1. The probabilities of all states add to unity.
$\sum_i p_i = 1$
2. In the canonical ensemble, the average energy is fixed.
$\langle E \rangle = \sum_i p_i E_i = U$

Using the method of Lagrange multipliers, we rewrite $S$ as:

$S = - k_B \sum_i p_i \ln(p_i) + \lambda_1 (\sum_i p_i - 1) + \lambda_2 (\sum_i p_i E_i - U)$

To immediately obtain $\lambda_2$, we differentiate $S$ with respect to the average energy $U$ and apply the first law of thermodynamics:

$\frac{\partial S}{\partial U} = -\lambda_2 = \frac{1}{T}$

Differentiating and extremizing $S$ with respect to $p_i$ leads to:

\begin{align} 0 & = \frac{\partial S}{\partial p_i} = -k_B \sum_i \ln(p_i) - k_B \sum_i 1 + \lambda_1 \sum_i 1 - \frac{1}{T} \sum_i E_i \\ & = \sum_i (-k_B \ln(p_i) - k_B + \lambda_1 - \frac{E_i}{T}) \\ 0 & = -k_B \ln(p_i) - k_B + \lambda_1 - \frac{E_i}{T} \end{align}

Isolating for $p_i$ yields:

\begin{align} p_i & = \mathrm{e}^{\frac{1}{k_B} (-1 + \lambda_1 - \frac{E_i}{T})} \\ & = \mathrm{e}^{\frac{1}{k_B} (-1 + \lambda_1)} \mathrm{e}^{-\beta E_i} \end{align}

where $\beta := \frac{1}{k_B T}$. To obtain $\lambda_1$, we substitute the probability into the first constraint:

\begin{align} 1 & = \sum_i p_i \\ & = \mathrm{e}^{\frac{1}{k_B} (-1 + \lambda_1)} \sum_i \mathrm{e}^{-\beta E_i} \end{align}
$\mathrm{e}^{\frac{1}{k_B} (-1 + \lambda_1)} = \frac{1}{\sum_i \mathrm{e}^{-\beta E_i}}$

We now define the partition function:

$Z = \sum_i \mathrm{e}^{-\beta E_i}$

Rewriting $p_i$ in terms of $Z$ gives:

\begin{align} p_i & = \mathrm{e}^{\frac{1}{k_B} (-1 + \lambda_1)} \mathrm{e}^{-\beta E_i} \\ & = \frac{1}{Z} \mathrm{e}^{-\beta E_i} \end{align}

Rewriting $U$ in terms of $Z$ gives:

\begin{align} U & = \sum_i p_i E_i \\ & = \frac{1}{Z} \sum_i \mathrm{e}^{-\beta E_i} E_i \end{align}

Finally, rewriting $S$ in terms of $Z$ gives:

\begin{align} S & = - k_B \sum_i p_i \ln(p_i) \\ & = \frac{k_B}{Z} \sum_i \mathrm{e}^{-\beta E_i} (\beta E_i + k_B \ln(Z)) \\ & = \frac{U}{T} + k_B \ln(Z) \end{align}

Relation to thermodynamic variables

In this section, we will state the relationships between the partition function and the various thermodynamic parameters of the system. These results can be derived using the method of the previous section and the various thermodynamic relations.

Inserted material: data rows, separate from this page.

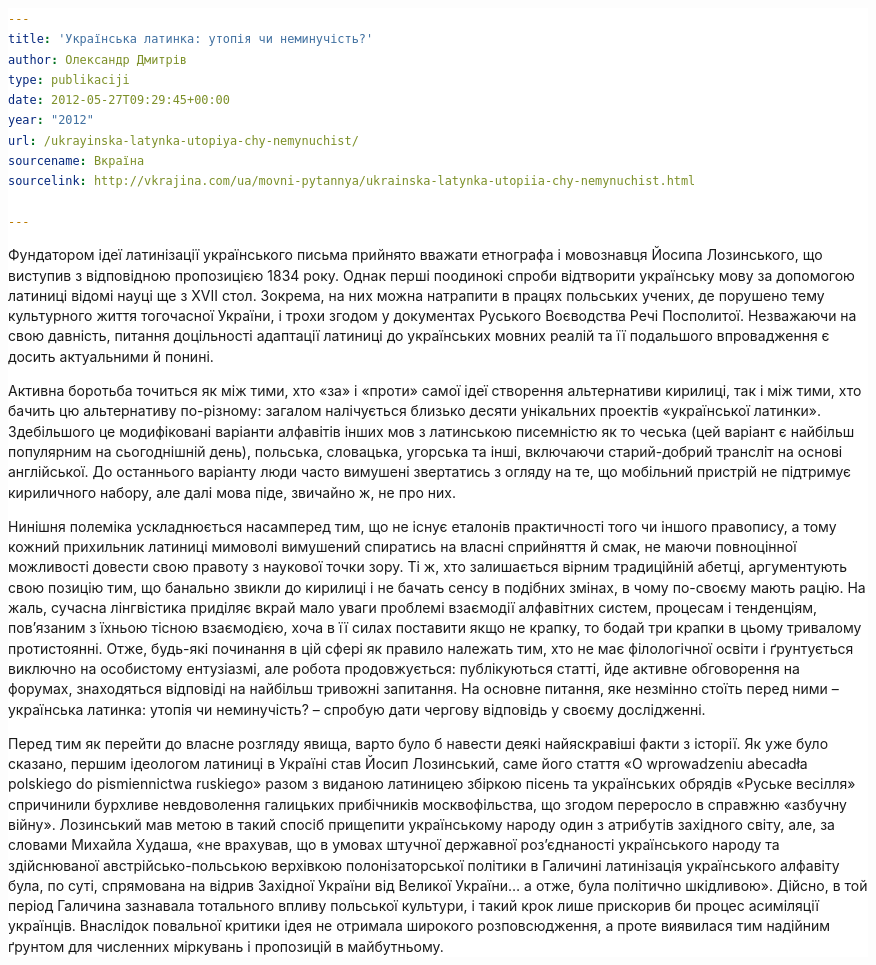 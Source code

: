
 ```yaml
---
title: 'Українська латинка: утопія чи неминучість?'
author: Олександр Дмитрів
type: publikaciji
date: 2012-05-27T09:29:45+00:00
year: "2012"
url: /ukrayinska-latynka-utopiya-chy-nemynuchist/
sourcename: Вкраїна
sourcelink: http://vkrajina.com/ua/movni-pytannya/ukrainska-latynka-utopiia-chy-nemynuchist.html

---
```

Фундатором ідеї латинізації українського письма прийнято вважати етнографа і мовознавця Йосипа Лозинського, що виступив з відповідною пропозицією 1834 року. Однак перші поодинокі спроби відтворити українську мову за допомогою латиниці відомі науці ще з XVIІ стол. Зокрема, на них можна натрапити в працях польських учених, де порушено тему культурного життя тогочасної України, і трохи згодом у документах Руського Воєводства Речі Посполитої. Незважаючи на свою давність, питання доцільності адаптації латиниці до українських мовних реалій та її подальшого впровадження є досить актуальними й понині.

Активна боротьба точиться як між тими, хто «за» і «проти» самої ідеї створення альтернативи кирилиці, так і між тими, хто бачить цю альтернативу по-різному: загалом налічується близько десяти унікальних проектів «української латинки». Здебільшого це модифіковані варіанти алфавітів інших мов з латинською писемністю як то чеська (цей варіант є найбільш популярним на сьогоднішній день), польська, словацька, угорська та інші, включаючи старий-добрий трансліт на основі англійської. До останнього варіанту люди часто вимушені звертатись з огляду на те, що мобільний пристрій не підтримує кириличного набору, але далі мова піде, звичайно ж, не про них.

Нинішня полеміка ускладнюється насамперед тим, що не існує еталонів практичності того чи іншого правопису, а тому кожний прихильник латиниці мимоволі вимушений спиратись на власні сприйняття й смак, не маючи повноцінної можливості довести свою правоту з наукової точки зору. Ті ж, хто залишається вірним традиційній абетці, аргументують свою позицію тим, що банально звикли до кирилиці і не бачать сенсу в подібних змінах, в чому по-своєму мають рацію. На жаль, сучасна лінгвістика приділяє вкрай мало уваги проблемі взаємодії алфавітних систем, процесам і тенденціям, пов&#8217;язаним з їхньою тісною взаємодією, хоча в її силах поставити якщо не крапку, то бодай три крапки в цьому тривалому протистоянні. Отже, будь-які починання в цій сфері як правило належать тим, хто не має філологічної освіти і ґрунтується виключно на особистому ентузіазмі, але робота продовжується: публікуються статті, йде активне обговорення на форумах, знаходяться відповіді на найбільш тривожні запитання. На основне питання, яке незмінно стоїть перед ними – українська латинка: утопія чи неминучість? – спробую дати чергову відповідь у своєму дослідженні.

Перед тим як перейти до власне розгляду явища, варто було б навести деякі найяскравіші факти з історії. Як уже було сказано, першим ідеологом латиниці в Україні став Йосип Лозинський, саме його стаття «О wprowadzeniu abecadła polskiego do pismiennictwa ruskiego» разом з виданою латиницею збіркою пісень та українських обрядів «Руське весілля» спричинили бурхливе невдоволення галицьких прибічників москвофільства, що згодом переросло в справжню «азбучну війну». Лозинський мав метою в такий спосіб прищепити українському народу один з атрибутів західного світу, але, за словами Михайла Худаша, «не врахував, що в умовах штучної державної роз&#8217;єднаності українського народу та здійснюваної австрійсько-польською верхівкою полонізаторської політики в Галичині латинізація українського алфавіту була, по суті, спрямована на відрив Західної України від Великої України… а отже, була політично шкідливою». Дійсно, в той період Галичина зазнавала тотального впливу польської культури, і такий крок лише прискорив би процес асиміляції українців. Внаслідок повальної критики ідея не отримала широкого розповсюдження, а проте виявилася тим надійним ґрунтом для численних міркувань і пропозицій в майбутньому.
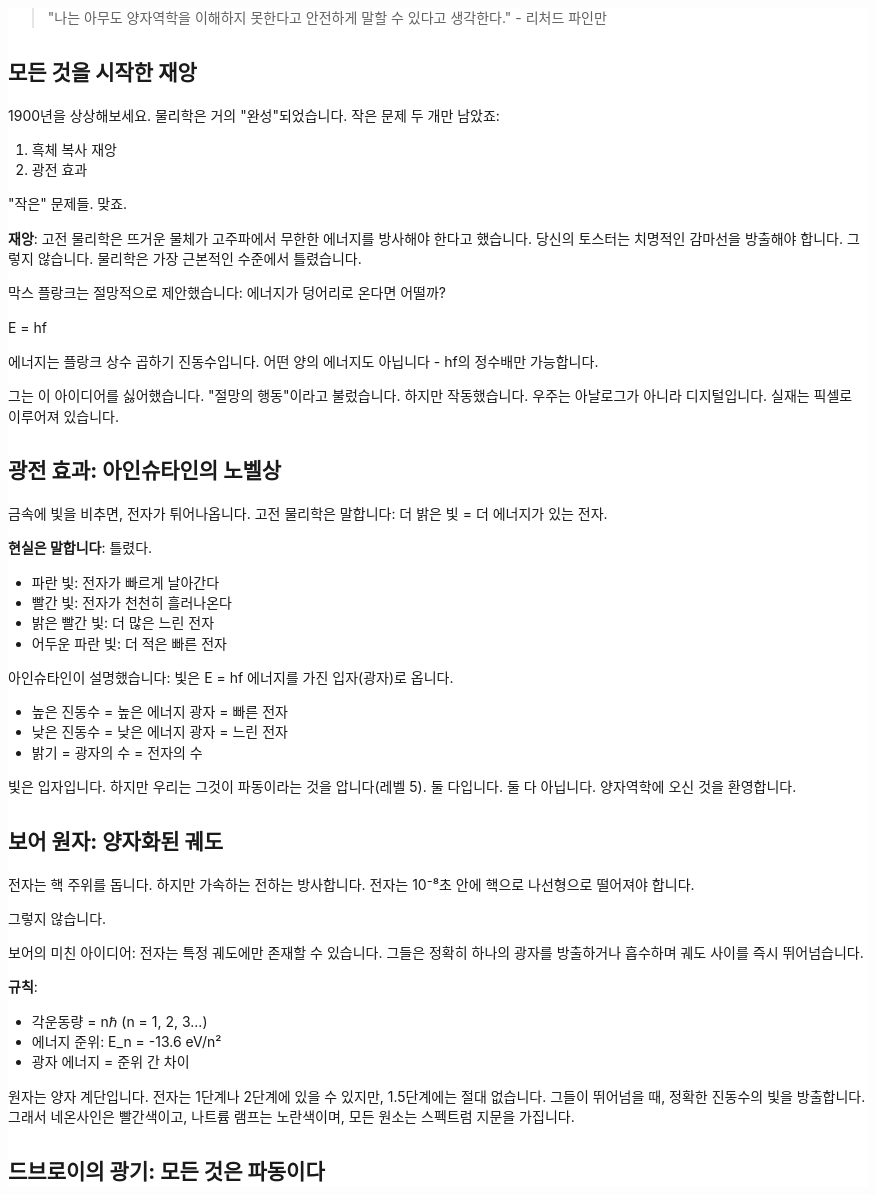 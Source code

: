 > "나는 아무도 양자역학을 이해하지 못한다고 안전하게 말할 수 있다고 생각한다." - 리처드 파인만

## 모든 것을 시작한 재앙

1900년을 상상해보세요. 물리학은 거의 "완성"되었습니다. 작은 문제 두 개만 남았죠:
1. 흑체 복사 재앙
2. 광전 효과

"작은" 문제들. 맞죠.

**재앙**: 고전 물리학은 뜨거운 물체가 고주파에서 무한한 에너지를 방사해야 한다고 했습니다. 당신의 토스터는 치명적인 감마선을 방출해야 합니다. 그렇지 않습니다. 물리학은 가장 근본적인 수준에서 틀렸습니다.

막스 플랑크는 절망적으로 제안했습니다: 에너지가 덩어리로 온다면 어떨까?

E = hf

에너지는 플랑크 상수 곱하기 진동수입니다. 어떤 양의 에너지도 아닙니다 - hf의 정수배만 가능합니다.

그는 이 아이디어를 싫어했습니다. "절망의 행동"이라고 불렀습니다. 하지만 작동했습니다. 우주는 아날로그가 아니라 디지털입니다. 실재는 픽셀로 이루어져 있습니다.

## 광전 효과: 아인슈타인의 노벨상

금속에 빛을 비추면, 전자가 튀어나옵니다. 고전 물리학은 말합니다: 더 밝은 빛 = 더 에너지가 있는 전자.

**현실은 말합니다**: 틀렸다.
- 파란 빛: 전자가 빠르게 날아간다
- 빨간 빛: 전자가 천천히 흘러나온다
- 밝은 빨간 빛: 더 많은 느린 전자
- 어두운 파란 빛: 더 적은 빠른 전자

아인슈타인이 설명했습니다: 빛은 E = hf 에너지를 가진 입자(광자)로 옵니다.
- 높은 진동수 = 높은 에너지 광자 = 빠른 전자
- 낮은 진동수 = 낮은 에너지 광자 = 느린 전자
- 밝기 = 광자의 수 = 전자의 수

빛은 입자입니다. 하지만 우리는 그것이 파동이라는 것을 압니다(레벨 5). 둘 다입니다. 둘 다 아닙니다. 양자역학에 오신 것을 환영합니다.

## 보어 원자: 양자화된 궤도

전자는 핵 주위를 돕니다. 하지만 가속하는 전하는 방사합니다. 전자는 10⁻⁸초 안에 핵으로 나선형으로 떨어져야 합니다.

그렇지 않습니다.

보어의 미친 아이디어: 전자는 특정 궤도에만 존재할 수 있습니다. 그들은 정확히 하나의 광자를 방출하거나 흡수하며 궤도 사이를 즉시 뛰어넘습니다.

**규칙**:
- 각운동량 = nℏ (n = 1, 2, 3...)
- 에너지 준위: E_n = -13.6 eV/n²
- 광자 에너지 = 준위 간 차이

원자는 양자 계단입니다. 전자는 1단계나 2단계에 있을 수 있지만, 1.5단계에는 절대 없습니다. 그들이 뛰어넘을 때, 정확한 진동수의 빛을 방출합니다. 그래서 네온사인은 빨간색이고, 나트륨 램프는 노란색이며, 모든 원소는 스펙트럼 지문을 가집니다.

## 드브로이의 광기: 모든 것은 파동이다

As we have already seen, the thermodynamic energy is

$\langle E \rangle = - \frac{\partial \ln Z}{\partial \beta}.$

The variance in the energy (or "energy fluctuation") is

$\langle (\Delta E)^2 \rangle \equiv \langle (E - \langle E\rangle)^2 \rangle = \frac{\partial^2 \ln Z}{\partial \beta^2}.$

The heat capacity is

$C_v = \frac{\partial \langle E\rangle}{\partial T} = \frac{1}{k_B T^2} \langle (\Delta E)^2 \rangle.$

The entropy is

$S \equiv -k_B\sum_s P_s\ln P_s= k_B (\ln Z + \beta \langle E\rangle)=\frac{\partial}{\partial T}(k_B T \ln Z) =-\frac{\partial A}{\partial T}$

where A is the Helmholtz free energy defined as A = UTS, where U = E is the total energy and S is the entropy, so that

$A = \langle E\rangle -TS= - k_B T \ln Z.$

Partition functions of subsystems

Suppose a system is subdivided into N sub-systems with negligible interaction energy, that is, we can assume the particles are essentially non-interacting. If the partition functions of the sub-systems are ζ1, ζ2, ..., ζN, then the partition function of the entire system is the product of the individual partition functions:

$Z =\prod_{j=1}^{N} \zeta_j.$

If the sub-systems have the same physical properties, then their partition functions are equal, ζ1 = ζ2 = ... = ζ, in which case

$Z = \zeta^N.$

However, there is a well-known exception to this rule. If the sub-systems are actually identical particles, in the quantum mechanical sense that they are impossible to distinguish even in principle, the total partition function must be divided by a N! (N factorial):

$Z = \frac{\zeta^N}{N!}.$

This is to ensure that we do not "over-count" the number of microstates. While this may seem like a strange requirement, it is actually necessary to preserve the existence of a thermodynamic limit for such systems. This is known as the Gibbs paradox.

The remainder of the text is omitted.